- _EXERCISE_:
A word-for-word transcript of every entry is required.

- _RECORD SET_:
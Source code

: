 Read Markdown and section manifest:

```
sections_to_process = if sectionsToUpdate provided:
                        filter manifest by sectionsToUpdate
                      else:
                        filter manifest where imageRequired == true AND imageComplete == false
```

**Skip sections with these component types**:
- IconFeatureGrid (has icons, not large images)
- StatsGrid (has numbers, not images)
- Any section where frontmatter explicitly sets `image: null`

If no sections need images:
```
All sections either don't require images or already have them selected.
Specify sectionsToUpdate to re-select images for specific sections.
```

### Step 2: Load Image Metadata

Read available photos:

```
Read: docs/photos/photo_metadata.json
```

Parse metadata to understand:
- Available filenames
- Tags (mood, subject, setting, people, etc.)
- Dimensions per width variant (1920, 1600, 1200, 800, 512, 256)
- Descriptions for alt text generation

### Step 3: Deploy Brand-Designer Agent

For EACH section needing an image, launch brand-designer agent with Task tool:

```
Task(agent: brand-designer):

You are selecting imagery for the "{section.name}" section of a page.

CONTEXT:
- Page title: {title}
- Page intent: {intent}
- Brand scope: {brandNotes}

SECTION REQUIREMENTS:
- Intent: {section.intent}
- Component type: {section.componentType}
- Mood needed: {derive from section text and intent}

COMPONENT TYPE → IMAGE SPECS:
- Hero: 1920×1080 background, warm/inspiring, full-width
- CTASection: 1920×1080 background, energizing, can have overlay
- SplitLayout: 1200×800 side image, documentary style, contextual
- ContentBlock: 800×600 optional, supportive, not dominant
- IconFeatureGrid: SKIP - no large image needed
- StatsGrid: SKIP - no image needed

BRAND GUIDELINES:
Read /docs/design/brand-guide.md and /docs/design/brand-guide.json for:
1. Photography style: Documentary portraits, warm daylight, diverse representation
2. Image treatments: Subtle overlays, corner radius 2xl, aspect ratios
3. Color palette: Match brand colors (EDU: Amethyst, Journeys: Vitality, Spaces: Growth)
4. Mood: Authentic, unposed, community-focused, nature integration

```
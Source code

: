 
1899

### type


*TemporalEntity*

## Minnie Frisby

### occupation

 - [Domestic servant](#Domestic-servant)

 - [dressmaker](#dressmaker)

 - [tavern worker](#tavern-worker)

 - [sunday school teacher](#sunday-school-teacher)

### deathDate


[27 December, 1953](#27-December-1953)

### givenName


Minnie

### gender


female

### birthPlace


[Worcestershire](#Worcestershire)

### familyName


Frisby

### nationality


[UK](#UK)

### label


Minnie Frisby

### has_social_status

- _SOLUTION TO THIS PROBLEM_:
Source code

: Read Markdown and section manifest:

```
sections_to_process = if sectionsToUpdate provided:
                        filter manifest by sectionsToUpdate
                      else:
                        filter manifest where imageRequired == true AND imageComplete == false
```

**Skip sections with these component types**:
- IconFeatureGrid (has icons, not large images)
- StatsGrid (has numbers, not images)
- Any section where frontmatter explicitly sets `image: null`

If no sections need images:
```
All sections either don't require images or already have them selected.
Specify sectionsToUpdate to re-select images for specific sections.
```

### Step 2: Load Image Metadata

Read available photos:

```
Read: docs/photos/photo_metadata.json
```

Parse metadata to understand:
- Available filenames
- Tags (mood, subject, setting, people, etc.)
- Dimensions per width variant (1920, 1600, 1200, 800, 512, 256)
- Descriptions for alt text generation

### Step 3: Deploy Brand-Designer Agent

For EACH section needing an image, launch brand-designer agent with Task tool:

```
Task(agent: brand-designer):

You are selecting imagery for the "{section.name}" section of a page.

CONTEXT:
- Page title: {title}
- Page intent: {intent}
- Brand scope: {brandNotes}

SECTION REQUIREMENTS:
- Intent: {section.intent}
- Component type: {section.componentType}
- Mood needed: {derive from section text and intent}

COMPONENT TYPE → IMAGE SPECS:
- Hero: 1920×1080 background, warm/inspiring, full-width
- CTASection: 1920×1080 background, energizing, can have overlay
- SplitLayout: 1200×800 side image, documentary style, contextual
- ContentBlock: 800×600 optional, supportive, not dominant
- IconFeatureGrid: SKIP - no large image needed
- StatsGrid: SKIP - no image needed

BRAND GUIDELINES:
Read /docs/design/brand-guide.md and /docs/design/brand-guide.json for:
1. Photography style: Documentary portraits, warm daylight, diverse representation
2. Image treatments: Subtle overlays, corner radius 2xl, aspect ratios
3. Color palette: Match brand colors (EDU: Amethyst, Journeys: Vitality, Spaces: Growth)
4. Mood: Authentic, unposed, community-focused, nature integration

```
Source code

: 
1899

### type


*TemporalEntity*

## Minnie Frisby

### occupation

 - [Domestic servant](#Domestic-servant)

 - [dressmaker](#dressmaker)

 - [tavern worker](#tavern-worker)

 - [sunday school teacher](#sunday-school-teacher)

### deathDate


[27 December, 1953](#27-December-1953)

### givenName


Minnie

### gender


female

### birthPlace


[Worcestershire](#Worcestershire)

### familyName


Frisby

### nationality


[UK](#UK)

### label


Minnie Frisby

### has_social_status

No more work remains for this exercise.